▸ **ASSIGNED TASK**
Print nothing except the lines of the listing below from the line with "resposta à autenticação](media/deploy/configure-reply-url.png)" to the line with "1. No portal", each exactly as written, both ends included.
GIVEN ENTRIES Start Marker
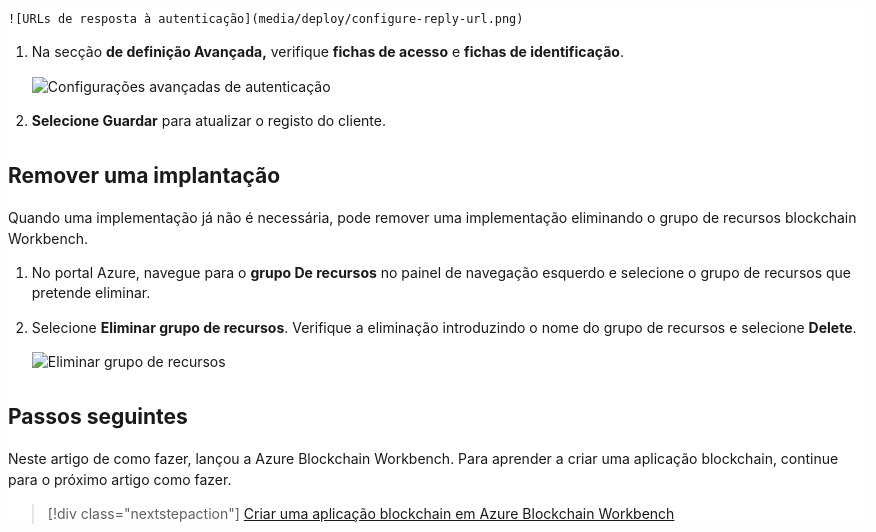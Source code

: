     ![URLs de resposta à autenticação](media/deploy/configure-reply-url.png)

1. Na secção **de definição Avançada,** verifique **fichas de acesso** e **fichas de identificação**.

    ![Configurações avançadas de autenticação](media/deploy/authentication-advanced-settings.png)

1. **Selecione Guardar** para atualizar o registo do cliente.

## <a name="remove-a-deployment"></a>Remover uma implantação

Quando uma implementação já não é necessária, pode remover uma implementação eliminando o grupo de recursos blockchain Workbench.

1. No portal Azure, navegue para o **grupo De recursos** no painel de navegação esquerdo e selecione o grupo de recursos que pretende eliminar.
1. Selecione **Eliminar grupo de recursos**. Verifique a eliminação introduzindo o nome do grupo de recursos e selecione **Delete**.

    ![Eliminar grupo de recursos](media/deploy/delete-resource-group.png)

## <a name="next-steps"></a>Passos seguintes

Neste artigo de como fazer, lançou a Azure Blockchain Workbench. Para aprender a criar uma aplicação blockchain, continue para o próximo artigo como fazer.

> [!div class="nextstepaction"]
> [Criar uma aplicação blockchain em Azure Blockchain Workbench](create-app.md)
GIVEN ENTRIES End Marker
▸ **PROBLEM SOLUTION**
:     ![URLs de resposta à autenticação](media/deploy/configure-reply-url.png)

1. Na secção **de definição Avançada,** verifique **fichas de acesso** e **fichas de identificação**.

    ![Configurações avançadas de autenticação](media/deploy/authentication-advanced-settings.png)

1. **Selecione Guardar** para atualizar o registo do cliente.

## <a name="remove-a-deployment"></a>Remover uma implantação

Quando uma implementação já não é necessária, pode remover uma implementação eliminando o grupo de recursos blockchain Workbench.

1. No portal Azure, navegue para o **grupo De recursos** no painel de navegação esquerdo e selecione o grupo de recursos que pretende eliminar.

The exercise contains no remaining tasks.